Rifletteteci con calma.

Una compagnia croceristica che fattura MILIARDI di dollari ha comprato un pezzo di un’isola abitata da gente POVERISSIMA e la fa pure lavorare lì, spacciando la sua arte come artigianato da croceristi presuntuosi che l’appenderanno in bagno vicino alla stampa di una locandina. E gli stessi haitiani, dopo le 16.00 si ritroveranno in miseria e presi in giro da questi buzzurri internazionali che mangiano loro in testa e si bullano di una cultura millenaria (o che ne so) NON loro sfoggiando l’artigianato locale nelle cene con gli amici.

-Se fosse NOLEGGIATA, se RC facesse poi delle donazioni, se il governo haitiano non fosse così disperato, sarebbe diverso.

Ma la pantomima tirata in piedi con musicisti, facchini, ragazzi e uomini trattati esattamente come dipendenti (cioè schiavi) RC ha del grottesco, blasfemo, osceno.

-Esattamente come l’esperienza di SHARING DINNER di ieri in cui un commerciante in NUTS (ah-ah, per in non americanofoni indica noci e anche testicoli) pennsylvano e un fattore svedese si lamentavano del servizio peggiorato delle crociere negli ultimi vent’anni. Le serate di gala prevedevano FIORI E CANDELE e quattro camerieri almeno per tavolo, che tempi infami! E la moglie del commerciante si è lamentata col cameriere lecchino da contratto che stava che offrire champagne per tutti per scusarsi a nome della gloriosa RC.

-Mi rendo conto che molta parte dell’Occidente concepisce la povertà con un paternalismo benevolo rivoltante.

Avrei dovuto gridargli che sono stata povera anche io e che non ha nulla di dickensiano o fiabesco la cosa.

Che lo champagne poteva berselo da sola e farci un bagno, che nemmeno mi piace.

Questo socialismo deamicisiano è tremendo, e lo svedese che diceva quanto sia TROPPO SOCIALISTA il welfare del suo paese, beh, fa vomitare tutto il senso etico tra i fiori e le candele mancanti.

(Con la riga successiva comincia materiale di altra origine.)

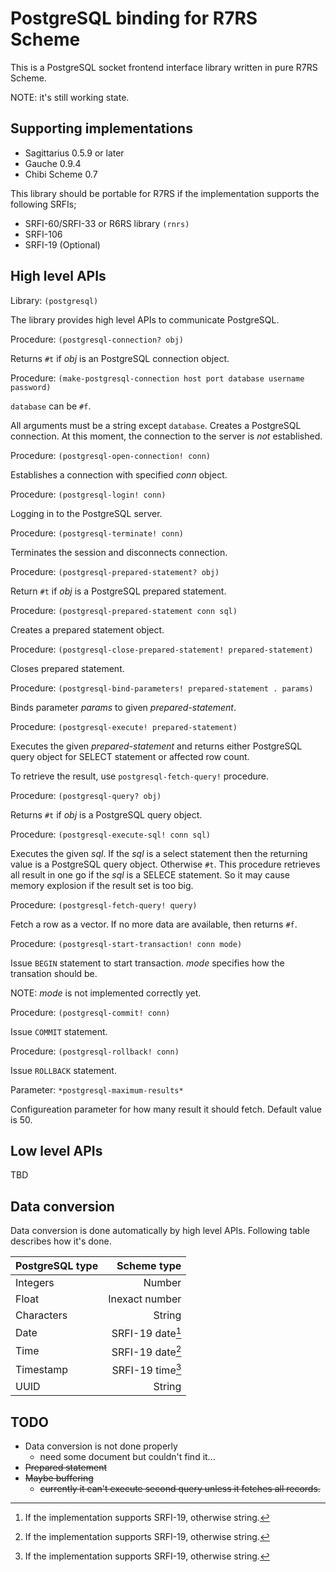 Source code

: PostgreSQL binding for R7RS Scheme
==================================

This is a PostgreSQL socket frontend interface library written in pure
R7RS Scheme.

NOTE: it's still working state.


Supporting implementations
--------------------------

- Sagittarius 0.5.9 or later
- Gauche 0.9.4
- Chibi Scheme 0.7

This library should be portable for R7RS if the implementation supports 
the following SRFIs;

- SRFI-60/SRFI-33 or R6RS library `(rnrs)`
- SRFI-106
- SRFI-19 (Optional)


High level APIs
---------------

Library: `(postgresql)`

The library provides high level APIs to communicate PostgreSQL.


Procedure: `(postgresql-connection? obj)`

Returns `#t` if _obj_ is an PostgreSQL connection object.


Procedure: `(make-postgresql-connection host port database username password)`

`database` can be `#f`.

All arguments must be a string except `database`. Creates a PostgreSQL
connection. At this moment, the connection to the server is *not* established.


Procedure: `(postgresql-open-connection! conn)`

Establishes a connection with specified _conn_ object.


Procedure: `(postgresql-login! conn)`

Logging in to the PostgreSQL server.


Procedure: `(postgresql-terminate! conn)`

Terminates the session and disconnects connection.


Procedure: `(postgresql-prepared-statement? obj)`

Return `#t` if _obj_ is a PostgreSQL prepared statement.


Procedure: `(postgresql-prepared-statement conn sql)`

Creates a prepared statement object.


Procedure: `(postgresql-close-prepared-statement! prepared-statement)`

Closes prepared statement.


Procedure: `(postgresql-bind-parameters! prepared-statement . params)`

Binds parameter _params_ to given _prepared-statement_.


Procedure: `(postgresql-execute! prepared-statement)`

Executes the given _prepared-statement_ and returns either PostgreSQL
query object for SELECT statement or affected row count.

To retrieve the result, use `postgresql-fetch-query!` procedure.


Procedure: `(postgresql-query? obj)`

Returns `#t` if _obj_ is a PostgreSQL query object.


Procedure: `(postgresql-execute-sql! conn sql)`

Executes the given _sql_. If the _sql_ is a select statement then
the returning value is a PostgreSQL query object. Otherwise `#t`.
This procedure retrieves all result in one go if the _sql_ is a SELECE
statement. So it may cause memory explosion if the result set is
too big.


Procedure: `(postgresql-fetch-query! query)`

Fetch a row as a vector. If no more data are available, then returns `#f`.


Procedure: `(postgresql-start-transaction! conn mode)`

Issue `BEGIN` statement to start transaction. _mode_ specifies how the
transation should be.

NOTE: _mode_ is not implemented correctly yet.


Procedure: `(postgresql-commit! conn)`

Issue `COMMIT` statement.


Procedure: `(postgresql-rollback! conn)`

Issue `ROLLBACK` statement.


Parameter: `*postgresql-maximum-results*`

Configureation parameter for how many result it should fetch. Default
value is 50.


Low level APIs
--------------

TBD


Data conversion
---------------

Data conversion is done automatically by high level APIs. Following table
describes how it's done.

| PostgreSQL type |     Scheme type    |
|:--------------- | ------------------:|
|   Integers      |   Number           |
|   Float         |   Inexact number   |
|   Characters    |   String           |
|   Date          |   SRFI-19 date[^*] |
|   Time          |   SRFI-19 date[^*] |
|   Timestamp     |   SRFI-19 time[^*] |
|   UUID          |   String           |

[^*]: If the implementation supports SRFI-19, otherwise string.


TODO
----

- Data conversion is not done properly
  - need some document but couldn't find it...
- ~~Prepared statement~~
- ~~Maybe buffering~~
  - ~~currently it can't execute second query unless it fetches all records.~~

-Mi piace la crociera, ma fa male. Esistono molti croceristi di elezione, convinti di MERITARSI i privilegi, incapaci di comprendere che sono per larga parte soggetti a un’ottima sorte. La perseveranza alla povertà, a meno di vivere nel dopoguerra, non ha mai fruttato più che un pasto caldo per il giorno dopo. Eppure, sono convinti basti questo per ESIGERE fiori, candele e i quattro camerieri al tavolo.

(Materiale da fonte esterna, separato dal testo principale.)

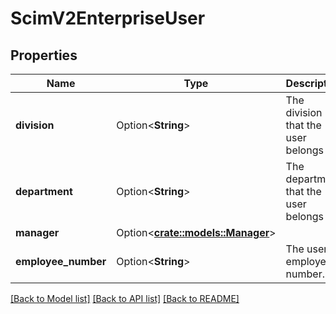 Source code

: # ScimV2EnterpriseUser

## Properties

Name | Type | Description | Notes
------------ | ------------- | ------------- | -------------
**division** | Option<**String**> | The division that the user belongs to. | [optional]
**department** | Option<**String**> | The department that the user belongs to. | [optional]
**manager** | Option<[**crate::models::Manager**](Manager.md)> |  | [optional]
**employee_number** | Option<**String**> | The user's employee number. | [optional]

[[Back to Model list]](../README.md#documentation-for-models) [[Back to API list]](../README.md#documentation-for-api-endpoints) [[Back to README]](../README.md)


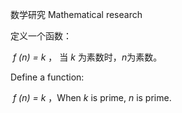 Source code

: 数学研究 Mathematical research

定义一个函数：

​	*f (n) = k*  ， 当 *k* 为素数时，*n*为素数。

Define a function:

​	*f (n) = k*  ，When *k* is prime, *n* is prime.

Il commerciante dice che ha contato almeno trentotto provenienze diverse fra gli schiavi RC e quasi nessun europeo, che erano del resto i MIGLIORI come servizio.

-Non sono cattive persone.

Solo non gli interessa la compassione, quella non fa fruttare in NUTS a Natale il sessantapercento dell’annuale, oppure non fa coltivare patate e carote o compra i quattro anelli sulle due mani della moglie svedese. Non fa cifra tonda e nemmeno di scarto, nel bilancio delle loro fruttuose esistenze.

La compassione VERA (non quella mielosa del prete da oratorio) costa una fatica etica e morale profonda, in fondo è tutta questione di consapevolezza. I due businessman sono perfetti come sono, solo sapere che oltre al loro naso d’oro c’è la desolazione e molta felicità incomprensibile (senza fiori, candele o quattro camerieri europei per tavolo), sarebbe solo un bene e gli eviterebbe certe figure meschine con camerieri e vicini casuali.

-Il mare dei Caraibi è ACCECANTE, umido e caldo. La sabbia è farinosa e ci dormirei avvolta. Ho fatto il bagno due volte e ho preso molto sole. Ne sono fiera.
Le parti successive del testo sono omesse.